Dataset excerpts
[Start of Attachment]

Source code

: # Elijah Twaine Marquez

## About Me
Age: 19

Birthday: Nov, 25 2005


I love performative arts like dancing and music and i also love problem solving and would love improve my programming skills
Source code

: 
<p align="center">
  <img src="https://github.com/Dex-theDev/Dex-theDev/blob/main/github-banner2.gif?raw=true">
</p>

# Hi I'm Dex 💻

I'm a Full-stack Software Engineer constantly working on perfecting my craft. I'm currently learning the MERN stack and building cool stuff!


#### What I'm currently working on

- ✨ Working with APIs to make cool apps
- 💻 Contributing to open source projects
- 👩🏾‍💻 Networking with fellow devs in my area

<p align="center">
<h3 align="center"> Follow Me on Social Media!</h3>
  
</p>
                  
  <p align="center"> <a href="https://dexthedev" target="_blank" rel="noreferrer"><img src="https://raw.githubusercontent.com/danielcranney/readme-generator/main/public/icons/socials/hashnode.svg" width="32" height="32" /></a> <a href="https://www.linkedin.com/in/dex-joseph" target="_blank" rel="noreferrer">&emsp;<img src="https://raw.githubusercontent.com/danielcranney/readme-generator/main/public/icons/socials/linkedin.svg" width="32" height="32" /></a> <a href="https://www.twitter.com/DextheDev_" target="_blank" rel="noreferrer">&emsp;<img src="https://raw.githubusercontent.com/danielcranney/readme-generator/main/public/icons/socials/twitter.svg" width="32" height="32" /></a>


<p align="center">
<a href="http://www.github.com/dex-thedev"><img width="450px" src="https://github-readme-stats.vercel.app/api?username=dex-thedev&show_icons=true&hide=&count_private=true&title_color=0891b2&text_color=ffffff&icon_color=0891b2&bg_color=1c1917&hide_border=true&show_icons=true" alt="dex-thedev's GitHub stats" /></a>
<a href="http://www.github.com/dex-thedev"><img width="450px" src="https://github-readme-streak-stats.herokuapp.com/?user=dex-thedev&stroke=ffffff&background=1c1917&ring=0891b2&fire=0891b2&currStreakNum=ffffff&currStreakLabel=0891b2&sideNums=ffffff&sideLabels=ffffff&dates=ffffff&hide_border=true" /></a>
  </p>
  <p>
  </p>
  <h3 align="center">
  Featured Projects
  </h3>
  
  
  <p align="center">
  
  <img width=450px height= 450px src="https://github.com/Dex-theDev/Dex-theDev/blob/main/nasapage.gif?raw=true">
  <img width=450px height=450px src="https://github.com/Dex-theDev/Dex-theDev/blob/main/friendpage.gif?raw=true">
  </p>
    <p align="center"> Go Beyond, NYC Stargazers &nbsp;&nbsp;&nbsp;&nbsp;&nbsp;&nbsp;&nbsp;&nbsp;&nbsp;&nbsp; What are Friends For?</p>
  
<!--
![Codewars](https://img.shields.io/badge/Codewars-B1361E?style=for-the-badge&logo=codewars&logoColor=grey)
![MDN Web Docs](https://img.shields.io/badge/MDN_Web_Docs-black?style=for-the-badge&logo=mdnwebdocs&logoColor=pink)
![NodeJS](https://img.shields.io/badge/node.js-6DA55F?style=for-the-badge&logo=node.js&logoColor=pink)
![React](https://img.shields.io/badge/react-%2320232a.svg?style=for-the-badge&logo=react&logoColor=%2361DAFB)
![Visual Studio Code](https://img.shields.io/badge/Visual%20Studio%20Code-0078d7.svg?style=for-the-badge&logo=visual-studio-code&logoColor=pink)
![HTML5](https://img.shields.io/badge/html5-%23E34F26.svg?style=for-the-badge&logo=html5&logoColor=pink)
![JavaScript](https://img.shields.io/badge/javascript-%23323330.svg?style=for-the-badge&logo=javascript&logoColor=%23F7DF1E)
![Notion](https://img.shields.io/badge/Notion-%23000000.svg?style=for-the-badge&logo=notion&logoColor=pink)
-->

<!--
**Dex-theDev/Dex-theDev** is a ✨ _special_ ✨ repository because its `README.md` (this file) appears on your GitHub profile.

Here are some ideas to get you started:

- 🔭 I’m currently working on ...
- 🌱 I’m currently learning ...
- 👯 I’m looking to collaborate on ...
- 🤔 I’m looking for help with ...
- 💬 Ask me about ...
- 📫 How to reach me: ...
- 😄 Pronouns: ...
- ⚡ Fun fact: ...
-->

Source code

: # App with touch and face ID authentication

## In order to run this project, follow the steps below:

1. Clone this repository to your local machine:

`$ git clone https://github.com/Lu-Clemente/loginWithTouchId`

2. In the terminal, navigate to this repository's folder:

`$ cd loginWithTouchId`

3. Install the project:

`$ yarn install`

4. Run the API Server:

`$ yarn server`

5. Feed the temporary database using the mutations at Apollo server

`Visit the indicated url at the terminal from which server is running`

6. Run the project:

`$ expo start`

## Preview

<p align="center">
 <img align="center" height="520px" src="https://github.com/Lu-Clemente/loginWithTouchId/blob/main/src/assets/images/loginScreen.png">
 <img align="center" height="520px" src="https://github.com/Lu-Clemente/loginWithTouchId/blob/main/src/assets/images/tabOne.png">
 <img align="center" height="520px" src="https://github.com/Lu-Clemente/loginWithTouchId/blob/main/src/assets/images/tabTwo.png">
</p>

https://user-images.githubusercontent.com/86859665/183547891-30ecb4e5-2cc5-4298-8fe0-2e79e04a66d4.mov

[End of Attachment]

◆ What the task requires ◆
Lines of the data above that include the string "repository" must each be copied.

◆ Expected answer ◆
**Dex-theDev/Dex-theDev** is a ✨ _special_ ✨ repository because its `README.md` (this file) appears on your GitHub profile.
1. Clone this repository to your local machine:
2. In the terminal, navigate to this repository's folder:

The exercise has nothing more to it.